Location
- 1301 Avenue Dawson Dorval, Quebec Canada 45°26′41″N 73°45′26″W﻿ / ﻿45.44464°N 73.757353°W

Information
- Established: 1966
- School board: CSSMB
- Principal: Frédéric LHERAULT
- Grades: 5
- Age: 12+
- Enrollment: 1200
- Website: csmb.qc.ca/fr-CA/secondaire/ecoles/liste/dorval-jean-xxiii dorvaljean23.ecoleouestmtl.com

= Dorval-Jean-XXIII =

Dorval-Jean-XXIII is a high school located in the city of Dorval on the Island of Montreal. It is a French school which has two buildings. The first building contains Secondary I, II, autism spectrum disorder (TSA) and the welcome classes, while the other building contains Secondary III, IV, V, MEED (Differentiated and Explicit Teaching Modules) and other classes. The school has around 1200 pupils.
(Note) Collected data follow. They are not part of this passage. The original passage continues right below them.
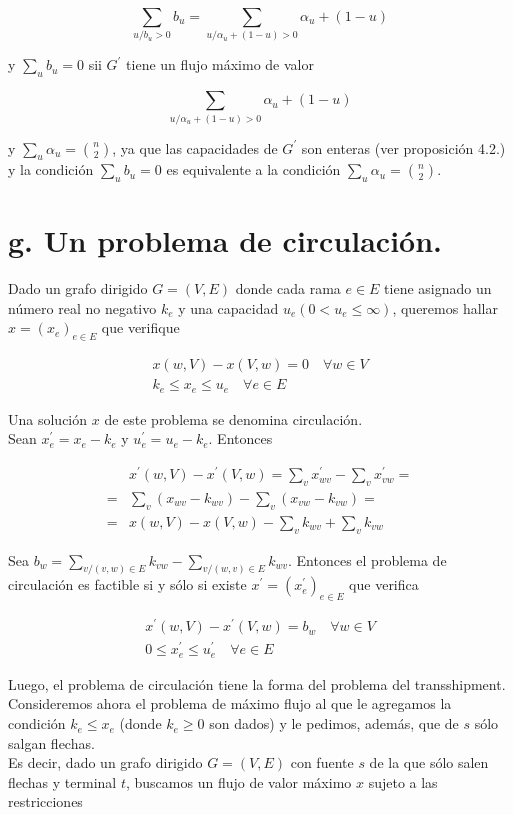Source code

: \documentclass[10pt]{article}
\begin{document}
$$
\sum_{u / b_{u}>0} b_{u}=\sum_{u / \alpha_{u}+(1-u)>0} \alpha_{u}+(1-u)
$$

y $\sum_{u} b_{u}=0$ sii $G^{\prime}$ tiene un flujo máximo de valor

$$
\sum_{u / \alpha_{u}+(1-u)>0} \alpha_{u}+(1-u)
$$

y $\sum_{u} \alpha_{u}=\binom{n}{2}$, ya que las capacidades de $G^{\prime}$ son enteras (ver proposición 4.2.) y la condición $\sum_{u} b_{u}=0$ es equivalente a la condición $\sum_{u} \alpha_{u}=\binom{n}{2}$.

\section*{g. Un problema de circulación.}
Dado un grafo dirigido $G=(V, E)$ donde cada rama $e \in E$ tiene asignado un número real no negativo $k_{e}$ y una capacidad $u_{e}\left(0<u_{e} \leq \infty\right)$, queremos hallar $x=\left(x_{e}\right)_{e \in E}$ que verifique

$$
\begin{array}{r}
x(w, V)-x(V, w)=0 \quad \forall w \in V \\
k_{e} \leq x_{e} \leq u_{e} \quad \forall e \in E
\end{array}
$$

Una solución $x$ de este problema se denomina circulación.\\
Sean $x_{e}^{\prime}=x_{e}-k_{e}$ y $u_{e}^{\prime}=u_{e}-k_{e}$. Entonces

$$
\begin{aligned}
& x^{\prime}(w, V)-x^{\prime}(V, w)=\sum_{v} x_{w v}^{\prime}-\sum_{v} x_{v w}^{\prime}= \\
= & \sum_{v}\left(x_{w v}-k_{w v}\right)-\sum_{v}\left(x_{v w}-k_{v w}\right)= \\
= & x(w, V)-x(V, w)-\sum_{v} k_{w v}+\sum_{v} k_{v w}
\end{aligned}
$$

Sea $b_{w}=\sum_{v /(v, w) \in E} k_{v w}-\sum_{v /(w, v) \in E} k_{w v}$. Entonces el problema de circulación es factible si y sólo si existe $x^{\prime}=\left(x_{e}^{\prime}\right)_{e \in E}$ que verifica

$$
\begin{gathered}
x^{\prime}(w, V)-x^{\prime}(V, w)=b_{w} \quad \forall w \in V \\
0 \leq x_{e}^{\prime} \leq u_{e}^{\prime} \quad \forall e \in E
\end{gathered}
$$

Luego, el problema de circulación tiene la forma del problema del transshipment.\\
Consideremos ahora el problema de máximo flujo al que le agregamos la condición $k_{e} \leq x_{e}$ (donde $k_{e} \geq 0$ son dados) y le pedimos, además, que de $s$ sólo salgan flechas.\\
Es decir, dado un grafo dirigido $G=(V, E)$ con fuente $s$ de la que sólo salen flechas y terminal $t$, buscamos un flujo de valor máximo $x$ sujeto a las restricciones
\end{document}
Dorval-Jean-XXIII is located near the Complexe aquatique et sportif de Dorval.
Dorval-Jean-XXIII was the site of the music video for the song Titanium by David Guetta, filmed in 2011. The school has an IB program, a music program (Art-Études and L’Harmonie) and a sports program (Concentration Sport).